Berbagai upaya untuk mengendalikan (atau bahkan mem-formal-kan) informalitas pada akhirnya bukan merupakan urusan birokratis dan teknis yang sederhana, tapi merupakan masalah politik yang kompleks. Ananya Roy (2005), dalam tulisannya Urban Informality: Toward an Epistomology of Planning, menyatakan bahwa perencana dan informalitas memiliki hubungan yang complicated. Bagi para perencana, berurusan dengan informalitas berarti juga berurusan dengan bagaimana aparatus perencanaan memproduksi hal-hal yang tidak direncanakan (unplanned) dan tidak bisa direncanakan (unplannable).
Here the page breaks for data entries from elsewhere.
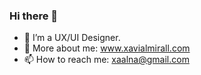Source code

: ### Hi there 👋

- 🔭 I’m a UX/UI Designer.
- 💬 More about me: www.xavialmirall.com
- 📫 How to reach me: xaalna@gmail.com
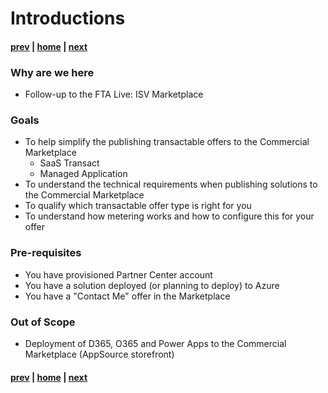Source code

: # Introductions

#### [prev](./welcome.md) | [home](./welcome.md)  | [next](./concepts.md)

### Why are we here
- Follow-up to the FTA Live: ISV Marketplace

### Goals
- To help simplify the publishing transactable offers to the Commercial Marketplace
    - SaaS Transact
    - Managed Application
- To understand the technical requirements when publishing solutions to the Commercial Marketplace 
- To qualify which transactable offer type is right for you
- To understand how metering works and how to configure this for your offer

### Pre-requisites
- You have provisioned Partner Center account
- You have a solution deployed (or planning to deploy) to Azure 
- You have a "Contact Me" offer in the Marketplace 

### Out of Scope
- Deployment of D365, O365 and Power Apps to the Commercial Marketplace (AppSource storefront)


#### [prev](./welcome.md) | [home](./welcome.md)  | [next](./concepts.md)
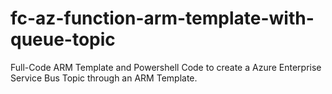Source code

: # fc-az-function-arm-template-with-queue-topic
Full-Code ARM Template and Powershell Code to create a Azure Enterprise Service Bus Topic through an ARM Template.

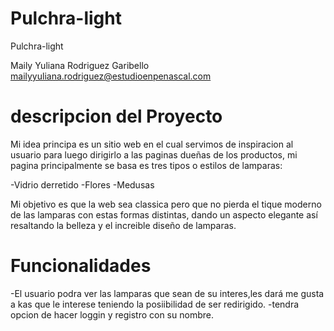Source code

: # Pulchra-light
Pulchra-light

Maily Yuliana Rodriguez Garibello
mailyyuliana.rodriguez@estudioenpenascal.com

# descripcion del Proyecto

Mi idea principa es un sitio web en el cual servimos de inspiracion al usuario para luego dirigirlo a las paginas dueñas de los productos, mi pagina principalmente se basa es tres tipos o estilos de lamparas:

-Vidrio derretido 
-Flores
-Medusas

Mi objetivo es que la web sea classica pero que no pierda el tique moderno de las lamparas con estas formas distintas, dando un aspecto elegante así resaltando la belleza y el increible diseño de lamparas.


# Funcionalidades
-El usuario podra ver las lamparas que sean de su interes,les dará me gusta a kas que le interese teniendo la posiibilidad de ser redirigido.
-tendra opcion de hacer loggin y registro con su nombre.


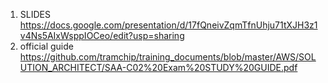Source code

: 1. SLIDES  https://docs.google.com/presentation/d/17fQneivZqmTfnUhju71tXJH3z1v4Ns5AIxWsppIOCeo/edit?usp=sharing
2. official guide https://github.com/tramchip/training_documents/blob/master/AWS/SOLUTION_ARCHITECT/SAA-C02%20Exam%20STUDY%20GUIDE.pdf
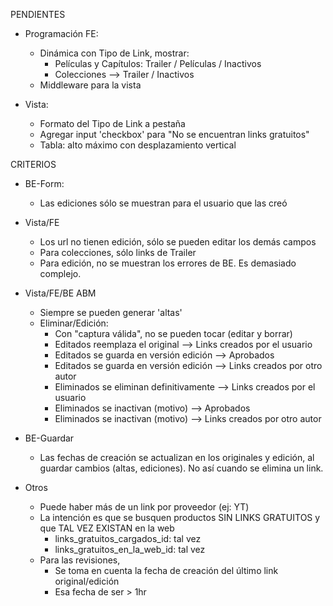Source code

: PENDIENTES
- Programación FE:
	- Dinámica con Tipo de Link, mostrar:
		- Películas y Capítulos: Trailer / Películas / Inactivos
		- Colecciones --> Trailer / Inactivos
	- Middleware para la vista

- Vista:
	- Formato del Tipo de Link a pestaña
	- Agregar input 'checkbox' para "No se encuentran links gratuitos"
	- Tabla: alto máximo con desplazamiento vertical

CRITERIOS
- BE-Form:
	- Las ediciones sólo se muestran para el usuario que las creó

- Vista/FE
	- Los url no tienen edición, sólo se pueden editar los demás campos
	- Para colecciones, sólo links de Trailer
	- Para edición, no se muestran los errores de BE. Es demasiado complejo.

- Vista/FE/BE ABM
	- Siempre se pueden generar 'altas'
	- Eliminar/Edición:
		- Con "captura válida", no se pueden tocar (editar y borrar)
		- Editados reemplaza el original			--> Links creados por el usuario
		- Editados se guarda en versión edición		--> Aprobados
		- Editados se guarda en versión edición		--> Links creados por otro autor
		- Eliminados se eliminan definitivamente	--> Links creados por el usuario
		- Eliminados se inactivan (motivo)			--> Aprobados
		- Eliminados se inactivan (motivo)			--> Links creados por otro autor

- BE-Guardar
	- Las fechas de creación se actualizan en los originales y edición, al guardar cambios (altas, ediciones). No así cuando se elimina un link.

- Otros
	- Puede haber más de un link por proveedor (ej: YT)
	- La intención es que se busquen productos SIN LINKS GRATUITOS y que TAL VEZ EXISTAN en la web
		- links_gratuitos_cargados_id: tal vez
		- links_gratuitos_en_la_web_id: tal vez
	- Para las revisiones, 
		- Se toma en cuenta la fecha de creación del último link original/edición
		- Esa fecha de ser > 1hr
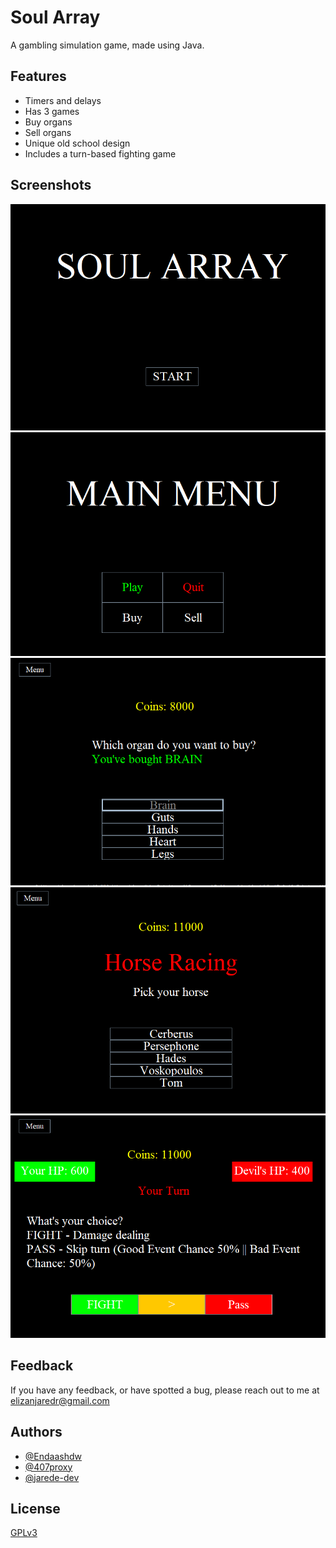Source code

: 
# Soul Array

A gambling simulation game, made using Java.


## Features

- Timers and delays
- Has 3 games
- Buy organs
- Sell organs
- Unique old school design
- Includes a turn-based fighting game


## Screenshots

![SA1.png](screenshots/SA1.png)
![SA2.png](screenshots/SA2.png)
![SA3.png](screenshots/SA3.png)
![SA4.png](screenshots/SA4.png)
![SA5.png](screenshots/SA5.png)


## Feedback

If you have any feedback, or have spotted a bug, please reach out to me at elizanjaredr@gmail.com


## Authors

- [@Endaashdw](https://github.com/Endaashdw)
- [@407proxy](https://github.com/407proxy)
- [@jarede-dev](https://github.com/jarede-dev)

## License

[GPLv3](https://choosealicense.com/licenses/gpl-3.0/)

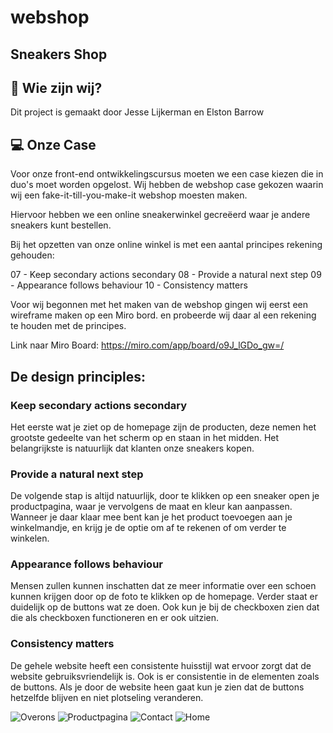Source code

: # webshop

## Sneakers Shop

## :athletic_shoe: Wie zijn wij?

Dit project is gemaakt door Jesse Lijkerman en Elston Barrow

## :computer: Onze Case

Voor onze front-end ontwikkelingscursus moeten we een case kiezen die in duo's moet worden opgelost. 
Wij hebben de webshop case gekozen waarin wij een fake-it-till-you-make-it webshop moesten maken.

Hiervoor hebben we een online sneakerwinkel gecreëerd waar je andere sneakers kunt bestellen.

Bij het opzetten van onze online winkel is met een aantal principes rekening gehouden:

07 - Keep secondary actions secondary
08 - Provide a natural next step
09 - Appearance follows behaviour
10 - Consistency matters


Voor wij begonnen met het maken van de webshop gingen wij eerst een wireframe maken op een Miro bord. en probeerde wij daar al een rekening te houden met de principes. 

Link naar Miro Board: https://miro.com/app/board/o9J_lGDo_gw=/

## De design principles:

### Keep secondary actions secondary
Het eerste wat je ziet op de homepage zijn de producten, deze nemen het grootste gedeelte van het scherm op en staan in het midden. Het belangrijkste is natuurlijk dat klanten onze sneakers kopen.

### Provide a natural next step
De volgende stap is altijd natuurlijk, door te klikken op een sneaker open je productpagina, waar je vervolgens de maat en kleur kan aanpassen. Wanneer je daar klaar mee bent kan je het product toevoegen aan je winkelmandje, en krijg je de optie om af te rekenen of om verder te winkelen.



### Appearance follows behaviour
Mensen zullen kunnen inschatten dat ze meer informatie over een schoen kunnen krijgen door op de foto te klikken op de homepage. Verder staat er duidelijk op de buttons wat ze doen. Ook kun je bij de checkboxen zien dat die als checkboxen functioneren en er ook uitzien.


### Consistency matters
De gehele website heeft een consistente huisstijl wat ervoor zorgt dat de website gebruiksvriendelijk is. Ook is er consistentie in de elementen zoals de buttons. Als je door de website heen gaat kun je zien dat de buttons hetzelfde blijven en niet plotseling veranderen. 


![Overons](https://user-images.githubusercontent.com/83574789/117424352-fe4a5d00-af21-11eb-9eb4-71453c783728.jpg)
![Productpagina](https://user-images.githubusercontent.com/83574789/117424356-fee2f380-af21-11eb-863a-d1b6259d527f.jpg)
![Contact](https://user-images.githubusercontent.com/83574789/117424359-fee2f380-af21-11eb-834c-03c68d7c2b9e.jpg)
![Home](https://user-images.githubusercontent.com/83574789/117424361-ff7b8a00-af21-11eb-9f5a-8693c502390d.jpg)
Roy berargumentasi bahwa selama ini perencanaan masih berkiblat pada berbagai model best practice, dengan pemikiran bahwa model-model yang baik di satu tempat akan menjadi jawaban pula di tempat lainnya. Utopia di kepala kita tentang “perencanaan yang baik” atau “kota yang rapi” selama ini mengesampingkan fakta bahwa terdapat kesalahan-kesalahan dan juga limitasi dari model perencanaan yang diterapkan. Padahal, jika kita berani berurusan dengan fakta tersebut, kita dapat melihat bahwa terdapat pembelajaran yang nyata.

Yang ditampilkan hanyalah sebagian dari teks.